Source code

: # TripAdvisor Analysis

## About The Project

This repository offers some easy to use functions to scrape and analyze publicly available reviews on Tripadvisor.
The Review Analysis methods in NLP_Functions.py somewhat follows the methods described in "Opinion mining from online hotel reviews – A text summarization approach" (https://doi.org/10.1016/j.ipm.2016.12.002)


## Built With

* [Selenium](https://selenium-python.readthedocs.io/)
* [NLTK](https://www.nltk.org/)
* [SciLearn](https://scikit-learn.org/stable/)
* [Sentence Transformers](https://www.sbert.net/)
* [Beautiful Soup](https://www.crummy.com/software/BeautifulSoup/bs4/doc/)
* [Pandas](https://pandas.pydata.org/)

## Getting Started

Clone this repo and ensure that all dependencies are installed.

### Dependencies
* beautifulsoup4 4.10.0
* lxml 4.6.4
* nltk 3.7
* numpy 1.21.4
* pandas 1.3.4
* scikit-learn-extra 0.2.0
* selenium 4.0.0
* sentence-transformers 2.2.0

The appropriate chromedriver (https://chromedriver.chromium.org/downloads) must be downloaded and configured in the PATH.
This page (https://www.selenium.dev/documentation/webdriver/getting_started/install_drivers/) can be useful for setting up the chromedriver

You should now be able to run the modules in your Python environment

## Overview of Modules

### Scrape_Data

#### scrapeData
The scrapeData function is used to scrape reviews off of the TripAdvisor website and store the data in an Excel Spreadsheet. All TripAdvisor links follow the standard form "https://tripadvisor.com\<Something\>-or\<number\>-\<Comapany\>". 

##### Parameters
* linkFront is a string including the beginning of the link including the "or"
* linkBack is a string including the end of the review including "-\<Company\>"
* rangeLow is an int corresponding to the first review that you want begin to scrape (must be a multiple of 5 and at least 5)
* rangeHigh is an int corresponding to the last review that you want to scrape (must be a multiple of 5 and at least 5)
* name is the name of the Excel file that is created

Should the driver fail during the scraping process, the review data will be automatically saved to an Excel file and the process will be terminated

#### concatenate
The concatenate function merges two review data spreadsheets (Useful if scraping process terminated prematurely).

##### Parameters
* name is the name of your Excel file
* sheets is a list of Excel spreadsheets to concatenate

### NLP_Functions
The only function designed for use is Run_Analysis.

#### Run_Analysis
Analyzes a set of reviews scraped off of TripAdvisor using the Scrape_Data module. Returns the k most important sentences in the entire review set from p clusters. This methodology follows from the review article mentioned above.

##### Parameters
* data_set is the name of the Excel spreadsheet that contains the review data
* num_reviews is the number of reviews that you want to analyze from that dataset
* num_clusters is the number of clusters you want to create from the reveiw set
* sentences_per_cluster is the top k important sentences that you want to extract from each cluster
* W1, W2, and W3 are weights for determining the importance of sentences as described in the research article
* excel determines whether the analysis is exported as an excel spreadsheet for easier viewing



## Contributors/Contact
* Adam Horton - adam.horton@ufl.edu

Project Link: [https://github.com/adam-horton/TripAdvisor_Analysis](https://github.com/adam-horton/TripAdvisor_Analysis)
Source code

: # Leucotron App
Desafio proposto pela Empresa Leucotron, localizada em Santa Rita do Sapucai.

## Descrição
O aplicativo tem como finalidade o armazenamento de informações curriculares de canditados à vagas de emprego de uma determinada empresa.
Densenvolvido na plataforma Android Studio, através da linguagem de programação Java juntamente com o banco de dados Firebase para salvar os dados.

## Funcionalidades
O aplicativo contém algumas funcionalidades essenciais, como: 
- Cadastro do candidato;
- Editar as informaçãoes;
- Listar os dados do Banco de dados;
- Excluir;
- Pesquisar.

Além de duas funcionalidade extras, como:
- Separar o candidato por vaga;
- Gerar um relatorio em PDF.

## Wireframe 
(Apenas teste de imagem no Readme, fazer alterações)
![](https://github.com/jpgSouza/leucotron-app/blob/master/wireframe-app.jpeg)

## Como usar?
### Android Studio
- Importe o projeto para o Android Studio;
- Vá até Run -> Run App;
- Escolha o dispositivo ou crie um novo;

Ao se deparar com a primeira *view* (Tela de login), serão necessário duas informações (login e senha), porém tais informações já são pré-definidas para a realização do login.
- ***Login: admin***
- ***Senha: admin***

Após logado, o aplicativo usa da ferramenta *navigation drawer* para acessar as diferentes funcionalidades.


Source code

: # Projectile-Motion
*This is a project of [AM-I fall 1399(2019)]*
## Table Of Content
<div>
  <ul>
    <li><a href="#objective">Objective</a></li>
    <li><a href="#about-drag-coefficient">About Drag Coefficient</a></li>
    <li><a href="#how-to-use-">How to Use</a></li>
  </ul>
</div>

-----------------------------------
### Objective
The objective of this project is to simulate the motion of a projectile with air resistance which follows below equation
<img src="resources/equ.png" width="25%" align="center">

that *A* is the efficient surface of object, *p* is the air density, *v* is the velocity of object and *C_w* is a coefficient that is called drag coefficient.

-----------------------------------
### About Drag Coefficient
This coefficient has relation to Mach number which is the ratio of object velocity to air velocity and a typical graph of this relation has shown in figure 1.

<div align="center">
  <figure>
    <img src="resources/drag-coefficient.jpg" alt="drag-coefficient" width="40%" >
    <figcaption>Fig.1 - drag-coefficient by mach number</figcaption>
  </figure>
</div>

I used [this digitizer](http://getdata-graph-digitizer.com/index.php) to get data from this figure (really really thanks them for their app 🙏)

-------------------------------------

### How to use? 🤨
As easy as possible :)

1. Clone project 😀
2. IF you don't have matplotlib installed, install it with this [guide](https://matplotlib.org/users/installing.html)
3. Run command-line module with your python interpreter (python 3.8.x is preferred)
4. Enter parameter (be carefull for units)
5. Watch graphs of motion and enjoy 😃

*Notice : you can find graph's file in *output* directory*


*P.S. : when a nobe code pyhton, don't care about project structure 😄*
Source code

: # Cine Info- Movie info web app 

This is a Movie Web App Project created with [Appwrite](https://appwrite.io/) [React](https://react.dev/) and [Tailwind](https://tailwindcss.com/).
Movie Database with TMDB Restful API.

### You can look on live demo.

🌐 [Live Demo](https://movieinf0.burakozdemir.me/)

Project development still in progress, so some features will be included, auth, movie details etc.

※ ※ ※

*WORK INSTRUCTION*: Extract each line from the entries above that contains the string "velocity".

*WRITTEN SOLUTION*:
that *A* is the efficient surface of object, *p* is the air density, *v* is the velocity of object and *C_w* is a coefficient that is called drag coefficient.
This coefficient has relation to Mach number which is the ratio of object velocity to air velocity and a typical graph of this relation has shown in figure 1.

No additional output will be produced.